Regulations to allow SMSF members to commute a market-linked pension (MLP) to another pension without creating an excess transfer balance amount still have gaps that need to be filled and are still open for debate, according to the SMSF Association.
Association technical manager Mary Simmons said the passing of the regulations on 5 April would impact all SMSF members who had a complying life expectancy pension or MLP after 1 July 2017 and wanted to commute it to start a new MLP.
In a column on the association’s website, Simmons noted that prior to the registration of the new regulations “there was no ability to commute any excess amount from a post-1 July 2017 restructured MLP and individuals found themselves in perpetual excess [of the transfer balance amount]. These regulations now address this unintended consequence”.
She added the new regulations were already in operation and were being applied retrospectively to any complying life expectancy pension or MLP that was commuted on or after 1 July 2017 to fund the start of a new MLP, but their implementation was not locked down.

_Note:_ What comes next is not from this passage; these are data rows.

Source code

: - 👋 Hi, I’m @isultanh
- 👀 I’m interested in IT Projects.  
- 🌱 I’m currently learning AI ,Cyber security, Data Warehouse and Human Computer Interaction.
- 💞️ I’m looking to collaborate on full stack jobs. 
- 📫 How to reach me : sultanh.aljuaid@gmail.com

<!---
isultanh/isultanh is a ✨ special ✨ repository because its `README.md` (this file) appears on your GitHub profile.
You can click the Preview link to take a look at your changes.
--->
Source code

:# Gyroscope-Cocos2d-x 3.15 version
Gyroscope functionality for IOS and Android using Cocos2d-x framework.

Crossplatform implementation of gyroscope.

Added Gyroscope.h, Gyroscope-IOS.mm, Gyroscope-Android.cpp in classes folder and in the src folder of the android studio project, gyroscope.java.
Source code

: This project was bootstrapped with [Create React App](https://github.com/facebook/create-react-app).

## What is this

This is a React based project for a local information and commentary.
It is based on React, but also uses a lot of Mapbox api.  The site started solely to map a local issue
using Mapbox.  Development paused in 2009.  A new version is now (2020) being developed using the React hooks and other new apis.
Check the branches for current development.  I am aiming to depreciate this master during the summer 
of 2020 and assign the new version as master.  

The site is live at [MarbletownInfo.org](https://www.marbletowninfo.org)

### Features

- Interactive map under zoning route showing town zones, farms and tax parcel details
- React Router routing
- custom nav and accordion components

“These new regulations are in force, but they are still within their disallowable period, which means any member of parliament can still give notice of a motion to disallow the regulations. If these regulations are disallowed, which appears unlikely, we will need to revisit these issues yet again,” she said.
According to information on the federal parliament website, a disallowance motion can be made by any member of the House of Representatives within 15 sitting days of the legislative instrument that gives effect to regulations being tabled and if that motion is not resolved or withdrawn within 15 sitting days, the instrument is disallowed and ceases to have an effect.
Additionally, an instrument with the ‘same substance’ cannot be made again within six months after being disallowed with the approval of the house that disallowed it.
Addressing the gaps in the regulations, Simmons noted they did not address the treatment of any resulting reserves on the restructure of a capped defined benefit income stream.
“Industry simply must remain optimistic that last year’s budget announcements to allow members to exit legacy pensions sees the light of day and that it extends to any surplus reserves that were once supporting a capped defined benefit income stream in place on 1 July 2017,” she said.